Pay Ratio Disclosure

Our CEO to median employee pay ratio is approximately 80:1 and was calculated in accordance with Item 402(u) of Regulation S-K. We believe this ratio to be a reasonable estimate, based upon the assumptions and adjustments described below.

We identified the employee with compensation at the median of the annual total compensation of all of our employees (the “Median Employee”) by examining the calendar year total cash compensation between January 1, 2017 and December 31, 2017 (using December 31, 2017 as the “median employee determination date”), including salary or wages plus overtime paid, and any earned cash incentive compensation for 2017, for all individuals, excluding our CEO, who were employed by us (including our consolidated subsidiaries) on the median employee determination date, whether employed on a full-time, part-time, seasonal or temporary basis, subject to the application of the “de minimis” exemption as described below.

For employees paid other than in U.S. dollars, we converted their compensation to U.S. dollars using FX rates in effect on the median employee determination date.

For employees on a leave of absence, we calculated compensation on an annualized basis. However, we did not include employees absent on an unpaid leave of absence for the entire measurement period (i.e., all of 2017).

For employees hired between January 2, 2017 and the median employee determination date, we calculated their salary or wages as if they had been employed for the entire measurement period.

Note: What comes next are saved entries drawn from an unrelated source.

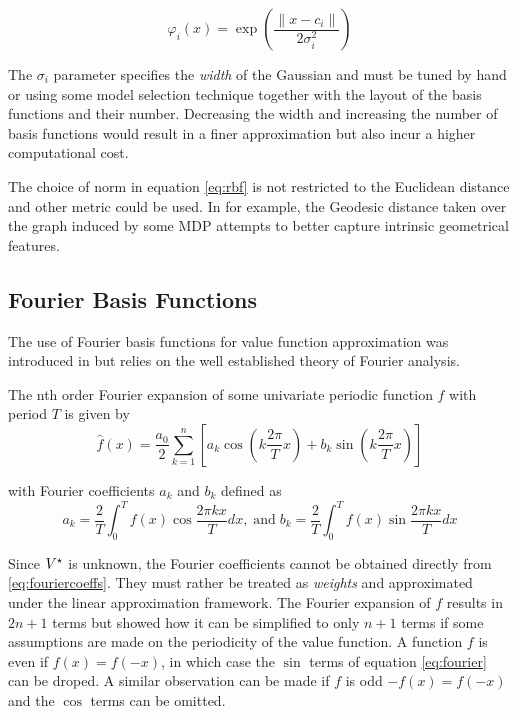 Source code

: \begin{equation}
\varphi_i(x) = \exp\left( \frac{\| x - c_i\|}{2\sigma_i^2}\right)
\label{eq:rbf}
\end{equation}

The $\sigma_i$ parameter specifies the \textit{width} of the Gaussian and must be
tuned by hand or using some model selection technique together with the
layout of the basis functions and their number. Decreasing the width and increasing the
number of basis functions would result in a finer approximation but also incur a higher
computational cost. 

The choice of norm in equation \ref{eq:rbf} is not restricted to the Euclidean distance
and other metric could be used. In \cite{Sugiyama2008} for example, the Geodesic
distance taken over the graph induced by some MDP attempts to better
capture intrinsic geometrical features.
 
\subsection{Fourier Basis Functions}

The use of Fourier basis functions for value function approximation was introduced in
\cite{Konidaris2011b} but relies on the well established theory of Fourier analysis.

The nth order Fourier expansion of some univariate periodic function $f$ with period
$T$ is given by
\begin{equation}
\hat{f}(x) = \frac{a_0}{2} \sum_{k=1}^n \left[ a_k \cos\left(k\frac{2\pi}{T} x\right) +
b_k \sin \left(k \frac{2\pi}{T}x \right) \right]
\label{eq:fourier}
\end{equation}

with Fourier coefficients $a_k$ and $b_k$ defined as
\begin{equation}
a_k = \frac{2}{T} \int_0^T f(x) \cos \frac{2\pi kx}{T}dx, \; \mbox{and} \; b_k = \frac{2}
{T} \int_0^T f(x) \sin \frac{2\pi kx}{T}dx
\label{eq:fouriercoeffs}
\end{equation}

Since $V^\star$ is unknown, the Fourier coefficients cannot be obtained directly from \ref{eq:fouriercoeffs}. They must rather be treated as \textit{weights} and approximated under the linear approximation framework. The Fourier expansion of $f$ results in $2n+1$ terms but
\cite{Konidaris2011b} showed how it can be simplified to only $n+1$ terms if some
assumptions are made on the periodicity of the value function. A function $f$ is even if
$f(x) = f(-x)$, in which case the $\sin$ terms of equation \ref{eq:fourier} can be
droped. A similar observation can be made if $f$ is odd $-f(x) = f(-x)$ and the
$\cos$ terms can be omitted.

The de minimis exemption allows us to exclude up to 5% of our total employees who are non-U.S. employees. Our total number of employees, including U.S. and non-U.S. employees, as of the median employee determination date was 4041, and we used this number to calculate the maximum number of employees excludable under the de minimis exemption. Accordingly, in identifying the median employee, we used the de minimis exemption to exclude the following approximate numbers of employees who are employed in the following countries:

 

Excluded Country

   Employee      Excluded Country    Employee      Excluded Country    Employee  

Argentina

     8      Hong Kong      2      Poland      2  

Austria

     14      Italy      22      Spain      16  

Belgium

     8      Japan      8      Sweden      3  

Chile

     4      Mexico      19      Taiwan      3  

China

     5      Netherlands      20      Thailand      5  

Ecuador

     2      New Zealand      6      United Arab Emirates      18  

Finland

     1      Philippines      5      Uruguay      12  

Greece

     2                              

We believe that it is reasonable to use the same median employee as the basis for the calculation because we have not had a change our employee population or compensation arrangements that we reasonably believe would result in a significant change in our pay ratio disclosure.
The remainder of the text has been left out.